Cape Town – As fishing gear becomes a growing threat to marine life globally, Shark Spotters’ coastal rehabilitation team recently removed a large amount that had washed ashore in Simon’s Town.
Derelict fishing gear, sometimes referred to as “ghost gear”, is any discarded, lost or abandoned fishing equipment in the marine environment. The gear traps and entangles animals and potentially kills sea life.
Working for the City’s Coastal Management Programme, Shark Spotters chief executive Sarah Waries said that the netting in Simon’s Town had become entangled with kelp.
“We don’t know where the nets came from. Once the nets are abandoned it continues to catch fish and gets wrapped up in kelp,” she said.
According to the National Oceanic and Atmospheric Administration, nets or traps and pots are among the main types of debris impacting on the marine environment today.
“It was hard work to remove it by hand from an area that is inaccessible to vehicles, but with a lot of elbow grease we were able to get it off the beach and take it to an appropriate waste disposal site,” Shark Spotters said.
A recent Greenpeace report found that an estimated 640 000 tons of ghost gear enters the ocean every year – equivalent in weight to more than 50 000 double decker buses.
“Ghost gear makes up an estimated 10% of the plastic waste in our oceans, but represents a much higher proportion of large plastics found floating at the surface. Associated rubbish from fisheries also contributes to pollution.
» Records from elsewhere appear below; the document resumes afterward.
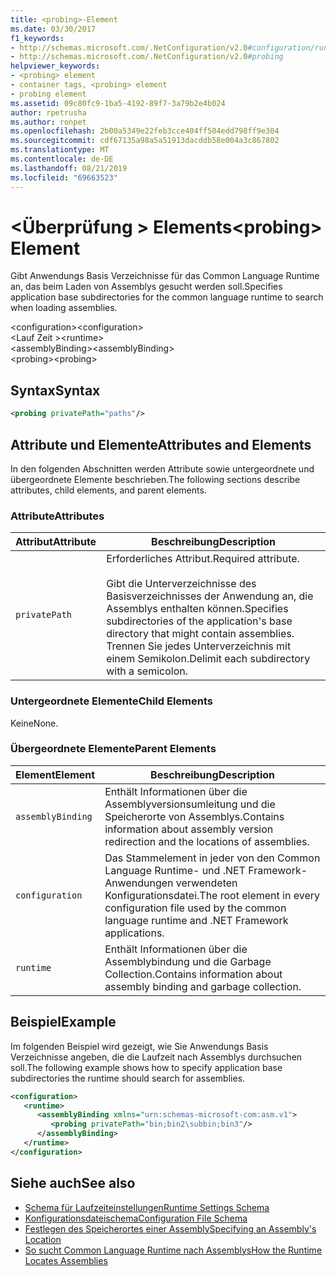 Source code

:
 ```yaml
---
title: <probing>-Element
ms.date: 03/30/2017
f1_keywords:
- http://schemas.microsoft.com/.NetConfiguration/v2.0#configuration/runtime/assemblyBinding/probing
- http://schemas.microsoft.com/.NetConfiguration/v2.0#probing
helpviewer_keywords:
- <probing> element
- container tags, <probing> element
- probing element
ms.assetid: 09c80fc9-1ba5-4192-89f7-3a79b2e4b024
author: rpetrusha
ms.author: ronpet
ms.openlocfilehash: 2b00a5349e22feb3cce404ff504edd798ff9e304
ms.sourcegitcommit: cdf67135a98a5a51913dacddb58e004a3c867802
ms.translationtype: MT
ms.contentlocale: de-DE
ms.lasthandoff: 08/21/2019
ms.locfileid: "69663523"
---
```

# <a name="probing-element"></a><span data-ttu-id="71a3d-102">\<Überprüfung > Elements</span><span class="sxs-lookup"><span data-stu-id="71a3d-102">\<probing> Element</span></span>
<span data-ttu-id="71a3d-103">Gibt Anwendungs Basis Verzeichnisse für das Common Language Runtime an, das beim Laden von Assemblys gesucht werden soll.</span><span class="sxs-lookup"><span data-stu-id="71a3d-103">Specifies application base subdirectories for the common language runtime to search when loading assemblies.</span></span>  
  
 <span data-ttu-id="71a3d-104">\<configuration></span><span class="sxs-lookup"><span data-stu-id="71a3d-104">\<configuration></span></span>  
<span data-ttu-id="71a3d-105">\<Lauf Zeit ></span><span class="sxs-lookup"><span data-stu-id="71a3d-105">\<runtime></span></span>  
<span data-ttu-id="71a3d-106">\<assemblyBinding></span><span class="sxs-lookup"><span data-stu-id="71a3d-106">\<assemblyBinding></span></span>  
<span data-ttu-id="71a3d-107">\<probing></span><span class="sxs-lookup"><span data-stu-id="71a3d-107">\<probing></span></span>  
  
## <a name="syntax"></a><span data-ttu-id="71a3d-108">Syntax</span><span class="sxs-lookup"><span data-stu-id="71a3d-108">Syntax</span></span>  
  
```xml  
<probing privatePath="paths"/>  
```  
  
## <a name="attributes-and-elements"></a><span data-ttu-id="71a3d-109">Attribute und Elemente</span><span class="sxs-lookup"><span data-stu-id="71a3d-109">Attributes and Elements</span></span>  
 <span data-ttu-id="71a3d-110">In den folgenden Abschnitten werden Attribute sowie untergeordnete und übergeordnete Elemente beschrieben.</span><span class="sxs-lookup"><span data-stu-id="71a3d-110">The following sections describe attributes, child elements, and parent elements.</span></span>  
  
### <a name="attributes"></a><span data-ttu-id="71a3d-111">Attribute</span><span class="sxs-lookup"><span data-stu-id="71a3d-111">Attributes</span></span>  
  
|<span data-ttu-id="71a3d-112">Attribut</span><span class="sxs-lookup"><span data-stu-id="71a3d-112">Attribute</span></span>|<span data-ttu-id="71a3d-113">Beschreibung</span><span class="sxs-lookup"><span data-stu-id="71a3d-113">Description</span></span>|  
|---------------|-----------------|  
|`privatePath`|<span data-ttu-id="71a3d-114">Erforderliches Attribut.</span><span class="sxs-lookup"><span data-stu-id="71a3d-114">Required attribute.</span></span><br /><br /> <span data-ttu-id="71a3d-115">Gibt die Unterverzeichnisse des Basisverzeichnisses der Anwendung an, die Assemblys enthalten können.</span><span class="sxs-lookup"><span data-stu-id="71a3d-115">Specifies subdirectories of the application's base directory that might contain assemblies.</span></span> <span data-ttu-id="71a3d-116">Trennen Sie jedes Unterverzeichnis mit einem Semikolon.</span><span class="sxs-lookup"><span data-stu-id="71a3d-116">Delimit each subdirectory with a semicolon.</span></span>|  
  
### <a name="child-elements"></a><span data-ttu-id="71a3d-117">Untergeordnete Elemente</span><span class="sxs-lookup"><span data-stu-id="71a3d-117">Child Elements</span></span>  
 <span data-ttu-id="71a3d-118">Keine</span><span class="sxs-lookup"><span data-stu-id="71a3d-118">None.</span></span>  
  
### <a name="parent-elements"></a><span data-ttu-id="71a3d-119">Übergeordnete Elemente</span><span class="sxs-lookup"><span data-stu-id="71a3d-119">Parent Elements</span></span>  
  
|<span data-ttu-id="71a3d-120">Element</span><span class="sxs-lookup"><span data-stu-id="71a3d-120">Element</span></span>|<span data-ttu-id="71a3d-121">Beschreibung</span><span class="sxs-lookup"><span data-stu-id="71a3d-121">Description</span></span>|  
|-------------|-----------------|  
|`assemblyBinding`|<span data-ttu-id="71a3d-122">Enthält Informationen über die Assemblyversionsumleitung und die Speicherorte von Assemblys.</span><span class="sxs-lookup"><span data-stu-id="71a3d-122">Contains information about assembly version redirection and the locations of assemblies.</span></span>|  
|`configuration`|<span data-ttu-id="71a3d-123">Das Stammelement in jeder von den Common Language Runtime- und .NET Framework-Anwendungen verwendeten Konfigurationsdatei.</span><span class="sxs-lookup"><span data-stu-id="71a3d-123">The root element in every configuration file used by the common language runtime and .NET Framework applications.</span></span>|  
|`runtime`|<span data-ttu-id="71a3d-124">Enthält Informationen über die Assemblybindung und die Garbage Collection.</span><span class="sxs-lookup"><span data-stu-id="71a3d-124">Contains information about assembly binding and garbage collection.</span></span>|  
  
## <a name="example"></a><span data-ttu-id="71a3d-125">Beispiel</span><span class="sxs-lookup"><span data-stu-id="71a3d-125">Example</span></span>  
 <span data-ttu-id="71a3d-126">Im folgenden Beispiel wird gezeigt, wie Sie Anwendungs Basis Verzeichnisse angeben, die die Laufzeit nach Assemblys durchsuchen soll.</span><span class="sxs-lookup"><span data-stu-id="71a3d-126">The following example shows how to specify application base subdirectories the runtime should search for assemblies.</span></span>  
  
```xml  
<configuration>  
   <runtime>  
      <assemblyBinding xmlns="urn:schemas-microsoft-com:asm.v1">  
         <probing privatePath="bin;bin2\subbin;bin3"/>  
      </assemblyBinding>  
   </runtime>  
</configuration>  
```  
  
## <a name="see-also"></a><span data-ttu-id="71a3d-127">Siehe auch</span><span class="sxs-lookup"><span data-stu-id="71a3d-127">See also</span></span>

- [<span data-ttu-id="71a3d-128">Schema für Laufzeiteinstellungen</span><span class="sxs-lookup"><span data-stu-id="71a3d-128">Runtime Settings Schema</span></span>](index.md)
- [<span data-ttu-id="71a3d-129">Konfigurationsdateischema</span><span class="sxs-lookup"><span data-stu-id="71a3d-129">Configuration File Schema</span></span>](../index.md)
- [<span data-ttu-id="71a3d-130">Festlegen des Speicherortes einer Assembly</span><span class="sxs-lookup"><span data-stu-id="71a3d-130">Specifying an Assembly's Location</span></span>](../../specify-assembly-location.md)
- [<span data-ttu-id="71a3d-131">So sucht Common Language Runtime nach Assemblys</span><span class="sxs-lookup"><span data-stu-id="71a3d-131">How the Runtime Locates Assemblies</span></span>](../../../deployment/how-the-runtime-locates-assemblies.md)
“In some ocean areas, fishing gear makes up the vast majority of plastic found there, including over 85% of the rubbish on the sea floor on certain sea mounts and ocean ridges, and of the larger pieces of plastic in the Great Pacific Gyre,” Shark Spotters found.
Earlier this year, 15 fisheries and research projects around the world, including WWF South Africa and Birdlife South Africa, received funding from the Marine Stewardship Council Ocean Stewardship fund, with a focus on reducing impacts on threatened species and tackling ghost gear.